### TASK STATEMENT
Pull every line with "that" from the data.

AVAILABLE DATA below:

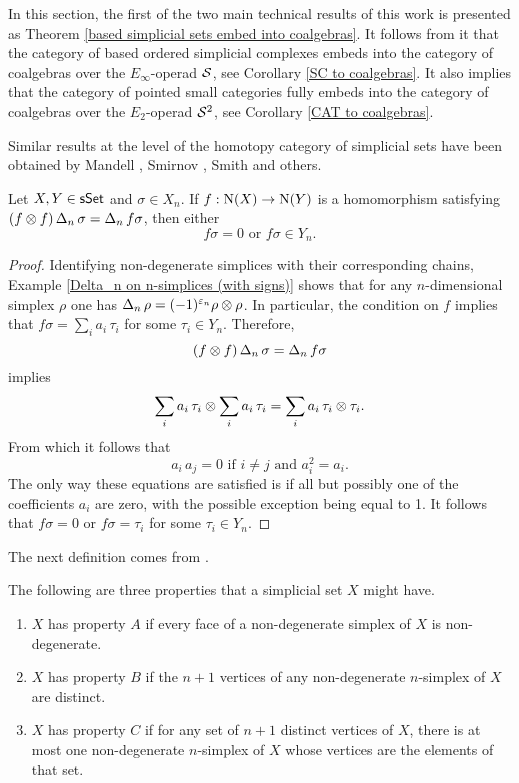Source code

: \documentclass[main.tex]{subfiles}
\begin{document}
In this section, the first of the two main technical results of this work is presented as Theorem \ref{based simplicial sets embed into coalgebras}. It follows from it that the category of based ordered simplicial complexes embeds into the category of coalgebras over the $E_\infty$-operad $\S$, see Corollary \ref{SC to coalgebras}. It also implies that the category of pointed small categories fully embeds into the category of coalgebras over the $E_2$-operad $\S^2$, see Corollary \ref{CAT to coalgebras}.

Similar results at the level of the homotopy category of simplicial sets have been obtained by Mandell \cite{Man06}, Smirnov \cite{Smi98}, Smith \cite{Smi15} and others.

\begin{lemma} \label{simplices to simplices}
Let $X,Y\in\sSet$ and $\sigma\in X_n$. If $f:\chains(X)\to\chains(Y)$ is a homomorphism satisfying $(f\tensor f)\cop_n\sigma=\cop_n f\sigma$, then either $$f\sigma=0\text{\ \ or\ \ }f\sigma\in Y_n.$$
\begin{proof}
Identifying non-degenerate simplices with their corresponding chains, Example \ref{Delta_n on n-simplices (with signs)} shows that for any $n$-dimensional simplex $\rho$ one has $\cop_n\rho=(-1)^{\varepsilon_n}\rho\tensor\rho$. In particular, the condition on $f$ implies that $f\sigma=\sum_ia_i\,\tau_i$ for some $\tau_i\in Y_n$. Therefore,
$$(f\tensor f)\cop_n\sigma=\cop_n f\sigma$$ implies $$\sum_ia_i\,\tau_i\tensor \sum_ia_i\,\tau_i = \sum_ia_i\,\tau_i\tensor\tau_i. $$
From which it follows that
$$a_i\,a_j=0 \text{ if } i\neq j \text{ and } a_i^2=a_i.$$
The only way these equations are satisfied is if all but possibly one of the coefficients $a_i$ are zero, with the possible exception being equal to 1. It follows that $f\sigma=0$ or $f\sigma=\tau_i$ for some $\tau_i\in Y_n$.
\end{proof}
\end{lemma}

The next definition comes from \cite{May03}.

\begin{definition} The following are three properties that a simplicial set $X$ might have.
\begin{enumerate}[$(A)$]
\item $X$ has property $A$ if every
face of a non-degenerate simplex of $X$ is non-degenerate.
\item $X$ has property $B$ if the $n+1$ vertices
of any non-degenerate $n$-simplex of $X$ are distinct.
\item $X$ has property $C$ if for any set of
$n+1$ distinct vertices of $X$, there is at most one non-degenerate $n$-simplex of
$X$ whose vertices are the elements of that set.
\end{enumerate}
\end{definition}
\end{document}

End of AVAILABLE DATA.

### RESPONSE FOR THIS EXERCISE
In this section, the first of the two main technical results of this work is presented as Theorem \ref{based simplicial sets embed into coalgebras}. It follows from it that the category of based ordered simplicial complexes embeds into the category of coalgebras over the $E_\infty$-operad $\S$, see Corollary \ref{SC to coalgebras}. It also implies that the category of pointed small categories fully embeds into the category of coalgebras over the $E_2$-operad $\S^2$, see Corollary \ref{CAT to coalgebras}.
Identifying non-degenerate simplices with their corresponding chains, Example \ref{Delta_n on n-simplices (with signs)} shows that for any $n$-dimensional simplex $\rho$ one has $\cop_n\rho=(-1)^{\varepsilon_n}\rho\tensor\rho$. In particular, the condition on $f$ implies that $f\sigma=\sum_ia_i\,\tau_i$ for some $\tau_i\in Y_n$. Therefore,
From which it follows that
The only way these equations are satisfied is if all but possibly one of the coefficients $a_i$ are zero, with the possible exception being equal to 1. It follows that $f\sigma=0$ or $f\sigma=\tau_i$ for some $\tau_i\in Y_n$.
\begin{definition} The following are three properties that a simplicial set $X$ might have.
$X$ whose vertices are the elements of that set.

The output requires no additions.